The horizontal attitude of the CTD made it extremely easy to mount and service. Two lead weights of approximately 40kgs each were secured to the frame to help overcome the drag of the rather large package.
Although the package is large, in use it proved very easy to handle. The 12 10 litre water bottles were used for most of the casts. These were mounted at alternate positions around the frame to provide a balanced package.
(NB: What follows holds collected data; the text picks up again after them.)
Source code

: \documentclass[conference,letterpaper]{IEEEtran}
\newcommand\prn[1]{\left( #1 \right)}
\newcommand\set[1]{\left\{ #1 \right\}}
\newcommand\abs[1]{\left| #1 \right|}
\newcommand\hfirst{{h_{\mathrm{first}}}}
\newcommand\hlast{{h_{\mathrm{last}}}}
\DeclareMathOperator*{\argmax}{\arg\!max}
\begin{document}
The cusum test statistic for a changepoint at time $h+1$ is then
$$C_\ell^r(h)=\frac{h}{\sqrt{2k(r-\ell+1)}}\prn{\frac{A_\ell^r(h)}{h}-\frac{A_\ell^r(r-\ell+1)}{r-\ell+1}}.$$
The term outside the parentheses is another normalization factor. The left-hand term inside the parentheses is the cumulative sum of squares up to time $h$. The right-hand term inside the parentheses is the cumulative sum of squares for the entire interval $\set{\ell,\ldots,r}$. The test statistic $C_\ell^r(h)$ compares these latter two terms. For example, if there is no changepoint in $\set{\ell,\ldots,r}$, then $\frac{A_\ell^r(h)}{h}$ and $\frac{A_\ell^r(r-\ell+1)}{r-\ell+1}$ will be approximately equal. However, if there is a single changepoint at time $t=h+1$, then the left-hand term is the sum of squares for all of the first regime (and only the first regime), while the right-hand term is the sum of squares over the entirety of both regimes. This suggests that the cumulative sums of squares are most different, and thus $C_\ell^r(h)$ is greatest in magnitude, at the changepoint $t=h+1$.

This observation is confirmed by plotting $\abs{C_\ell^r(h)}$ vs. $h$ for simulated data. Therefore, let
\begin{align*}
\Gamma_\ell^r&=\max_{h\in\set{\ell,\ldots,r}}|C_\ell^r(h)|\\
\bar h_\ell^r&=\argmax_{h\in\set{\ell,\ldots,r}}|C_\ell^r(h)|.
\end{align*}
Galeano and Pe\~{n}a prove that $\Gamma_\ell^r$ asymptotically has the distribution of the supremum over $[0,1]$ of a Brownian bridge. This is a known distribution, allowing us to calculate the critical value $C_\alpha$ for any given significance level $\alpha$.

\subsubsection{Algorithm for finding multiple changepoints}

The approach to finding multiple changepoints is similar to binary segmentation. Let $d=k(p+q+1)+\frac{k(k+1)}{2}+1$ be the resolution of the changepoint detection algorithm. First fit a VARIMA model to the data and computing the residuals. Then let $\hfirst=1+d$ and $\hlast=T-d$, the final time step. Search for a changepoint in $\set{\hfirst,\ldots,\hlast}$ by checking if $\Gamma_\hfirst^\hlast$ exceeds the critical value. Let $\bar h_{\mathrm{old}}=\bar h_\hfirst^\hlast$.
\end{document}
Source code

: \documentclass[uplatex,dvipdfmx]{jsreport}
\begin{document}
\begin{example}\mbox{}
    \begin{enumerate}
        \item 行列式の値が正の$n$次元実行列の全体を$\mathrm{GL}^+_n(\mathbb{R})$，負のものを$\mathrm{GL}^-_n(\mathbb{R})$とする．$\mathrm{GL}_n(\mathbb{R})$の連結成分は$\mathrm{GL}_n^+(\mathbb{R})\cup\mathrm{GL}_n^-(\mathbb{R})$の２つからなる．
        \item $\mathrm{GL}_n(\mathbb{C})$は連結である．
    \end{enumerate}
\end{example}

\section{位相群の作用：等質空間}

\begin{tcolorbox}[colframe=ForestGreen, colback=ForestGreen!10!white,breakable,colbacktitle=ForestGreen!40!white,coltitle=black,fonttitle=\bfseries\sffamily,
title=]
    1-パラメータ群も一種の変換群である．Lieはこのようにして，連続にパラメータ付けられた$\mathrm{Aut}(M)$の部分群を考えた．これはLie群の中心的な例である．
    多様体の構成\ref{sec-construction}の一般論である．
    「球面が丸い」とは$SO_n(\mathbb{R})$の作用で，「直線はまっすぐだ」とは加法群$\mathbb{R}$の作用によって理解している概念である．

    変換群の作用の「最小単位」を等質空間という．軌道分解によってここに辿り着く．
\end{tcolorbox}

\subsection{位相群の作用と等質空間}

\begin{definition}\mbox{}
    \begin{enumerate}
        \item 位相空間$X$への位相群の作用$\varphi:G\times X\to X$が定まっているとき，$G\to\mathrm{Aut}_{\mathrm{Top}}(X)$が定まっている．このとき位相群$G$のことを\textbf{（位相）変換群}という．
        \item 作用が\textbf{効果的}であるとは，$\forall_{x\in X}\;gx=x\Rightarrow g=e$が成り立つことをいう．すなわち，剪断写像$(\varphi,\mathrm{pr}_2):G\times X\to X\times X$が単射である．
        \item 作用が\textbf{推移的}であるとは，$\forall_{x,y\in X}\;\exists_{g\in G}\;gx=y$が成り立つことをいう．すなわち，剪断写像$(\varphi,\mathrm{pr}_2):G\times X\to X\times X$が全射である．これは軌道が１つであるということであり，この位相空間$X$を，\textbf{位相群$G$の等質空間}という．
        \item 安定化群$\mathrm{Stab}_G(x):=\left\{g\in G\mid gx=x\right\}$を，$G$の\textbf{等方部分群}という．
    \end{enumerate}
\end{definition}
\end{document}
7 SIS digital reversing thermometers and 2 reversing pressure meters were used with the bottles.
The pairing of thermometers was changed on a number of occasions, in order to determine calibration errors. (See separate section)
Water sampling was carried out on deck with the bottles mounted permanently on the Multisampler.
During the first cast it became apparent that there was a serious problem with the conductivity cell. It was not clear if the problem was one of fouling or just failure. A new cell was fitted for the remaining casts.

The new deck units and acquisition software generally worked extremely well and were easy to use. However there was a problem on a number of occasions with the system crashing after the start of an upcast when trying to fire the first water bottle. It was believed to occur when bottles were fired too soon after the end of the down cast. Due to the method used to save the raw data, none was lost on these occasions.
The CTD and transmissometer worked throughout the cruise without fault. The pinger tilt indicators showed that the package rotates slowly during the cast but this did not create any problems.

The new articulated arrangement of the CTD A frame made handling the package both easy and safe, although weather conditions were never bad enough to really test the system. Cable loading on the 8 mm CTD wire could be a problem with the ship heaving in heavy seas.
The sea cable had to be reterminated twice during the cruise due to its snagging on the shackle at the top of the CTD.
The bottle files generated by the PS2 system were copied to disk and merged with sampled salinity and nutirient data on the Sun workstation.
After problems on the first station the stability of the replacement conductivity cell was found to be very good, providing an excellent set of data for the cruise. The high quality of the calibrations obtained were believed to be due to a combination of good sampling technique, the use of new salinity sample bottles and the new 10 litre water bottles.

CTD stations are listed on Table 1.
JS

Water sampling and salinities

Both IOS Guildline salinometers, the new and the old, were carried on this cruise in the Charles Darwin's constant temperature laboratory set at 20C with salinometers set to run at 21C. Both were kept up and running, but almost all sample processing was carried out on the old one, as the new one gave indications of instability at the start of the cruise. When work commenced, time did not permit the further investigation of this indication. A few checks suggested that the new one was working at least adequately, but I am not yet confident that it is as reliable as the old machine, which performed excellently, being in nearly continuous use for ten days and only wandering twice.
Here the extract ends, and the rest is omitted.